Victor Courtecuisse est l'un des fondateurs en France de la médecine des adolescents. Professeur de pédiatrie (université Paris-XI), chef du service de pédiatrie générale à Antoine-Béclère (au Petit-Clamart) de 1971 à 1981, chef du premier service de Médecine pour Adolescents (au Kremlin-Bicêtre) de 1982 à 1992, il a été aussi président de l'Agence française de lutte contre le sida et membre du Comité consultatif national d'éthique (CCNE).

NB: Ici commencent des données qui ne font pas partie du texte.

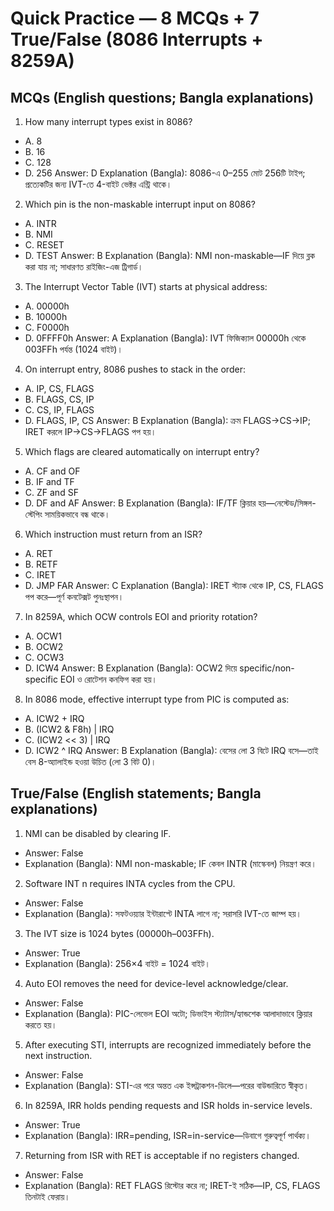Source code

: # Quick Practice — 8 MCQs + 7 True/False (8086 Interrupts + 8259A)

## MCQs (English questions; Bangla explanations)

1) How many interrupt types exist in 8086?
- A. 8
- B. 16
- C. 128
- D. 256
Answer: D
Explanation (Bangla): 8086-এ 0–255 মোট 256টি টাইপ; প্রত্যেকটির জন্য IVT-তে 4-বাইট ভেক্টর এন্ট্রি থাকে।

2) Which pin is the non-maskable interrupt input on 8086?
- A. INTR
- B. NMI
- C. RESET
- D. TEST
Answer: B
Explanation (Bangla): NMI non-maskable—IF দিয়ে ব্লক করা যায় না; সাধারণত রাইজিং-এজ ট্রিগার্ড।

3) The Interrupt Vector Table (IVT) starts at physical address:
- A. 00000h
- B. 10000h
- C. F0000h
- D. 0FFFF0h
Answer: A
Explanation (Bangla): IVT ফিজিক্যাল 00000h থেকে 003FFh পর্যন্ত (1024 বাইট)।

4) On interrupt entry, 8086 pushes to stack in the order:
- A. IP, CS, FLAGS
- B. FLAGS, CS, IP
- C. CS, IP, FLAGS
- D. FLAGS, IP, CS
Answer: B
Explanation (Bangla): ক্রম FLAGS→CS→IP; IRET করলে IP→CS→FLAGS পপ হয়।

5) Which flags are cleared automatically on interrupt entry?
- A. CF and OF
- B. IF and TF
- C. ZF and SF
- D. DF and AF
Answer: B
Explanation (Bangla): IF/TF ক্লিয়ার হয়—নেস্টেড/সিঙ্গল-স্টেপিং সাময়িকভাবে বন্ধ থাকে।

6) Which instruction must return from an ISR?
- A. RET
- B. RETF
- C. IRET
- D. JMP FAR
Answer: C
Explanation (Bangla): IRET স্ট্যাক থেকে IP, CS, FLAGS পপ করে—পূর্ণ কনটেক্সট পুনঃস্থাপন।

7) In 8259A, which OCW controls EOI and priority rotation?
- A. OCW1
- B. OCW2
- C. OCW3
- D. ICW4
Answer: B
Explanation (Bangla): OCW2 দিয়ে specific/non-specific EOI ও রোটেশন কনফিগ করা হয়।

8) In 8086 mode, effective interrupt type from PIC is computed as:
- A. ICW2 + IRQ
- B. (ICW2 & F8h) | IRQ
- C. (ICW2 << 3) | IRQ
- D. ICW2 ^ IRQ
Answer: B
Explanation (Bangla): বেসের লো 3 বিটে IRQ বসে—তাই বেস 8-অ্যালাইন্ড হওয়া উচিত (লো 3 বিট 0)।

## True/False (English statements; Bangla explanations)

1) NMI can be disabled by clearing IF.
- Answer: False
- Explanation (Bangla): NMI non-maskable; IF কেবল INTR (মাস্কেবল) নিয়ন্ত্রণ করে।

2) Software INT n requires INTA cycles from the CPU.
- Answer: False
- Explanation (Bangla): সফটওয়্যার ইন্টারাপ্টে INTA লাগে না; সরাসরি IVT-তে জাম্প হয়।

3) The IVT size is 1024 bytes (00000h–003FFh).
- Answer: True
- Explanation (Bangla): 256×4 বাইট = 1024 বাইট।

4) Auto EOI removes the need for device-level acknowledge/clear.
- Answer: False
- Explanation (Bangla): PIC-লেভেল EOI অটো; ডিভাইস স্ট্যাটাস/হ্যান্ডশেক আলাদাভাবে ক্লিয়ার করতে হয়।

5) After executing STI, interrupts are recognized immediately before the next instruction.
- Answer: False
- Explanation (Bangla): STI-এর পরে অন্তত এক ইন্সট্রাকশন-ডিলে—পরের বাউন্ডারিতে স্বীকৃত।

6) In 8259A, IRR holds pending requests and ISR holds in-service levels.
- Answer: True
- Explanation (Bangla): IRR=pending, ISR=in-service—ডিবাগে গুরুত্বপূর্ণ পার্থক্য।

7) Returning from ISR with RET is acceptable if no registers changed.
- Answer: False
- Explanation (Bangla): RET FLAGS রিস্টোর করে না; IRET-ই সঠিক—IP, CS, FLAGS তিনটাই ফেরায়।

Sa vision de l'adolescent malade s'étend à l'adolescent en bonne santé et c'est bien une période particulière de la vie, qui n'obéit pas qu'à des règles sociétales, car ce serait très réducteur. Pour info, le service accueille des adolescents de l'âge de 10-11 ans à peu près, jusqu'à l'âge de 18 ans environ, avec des pathologies de tous types, y compris les tentatives de suicide.
Pardon pour le hors-sujet, mais l'adolescence est une période clé trop importante de la vie pour qu'on la vive trop vite, même si on a le sentiment que tout va bien.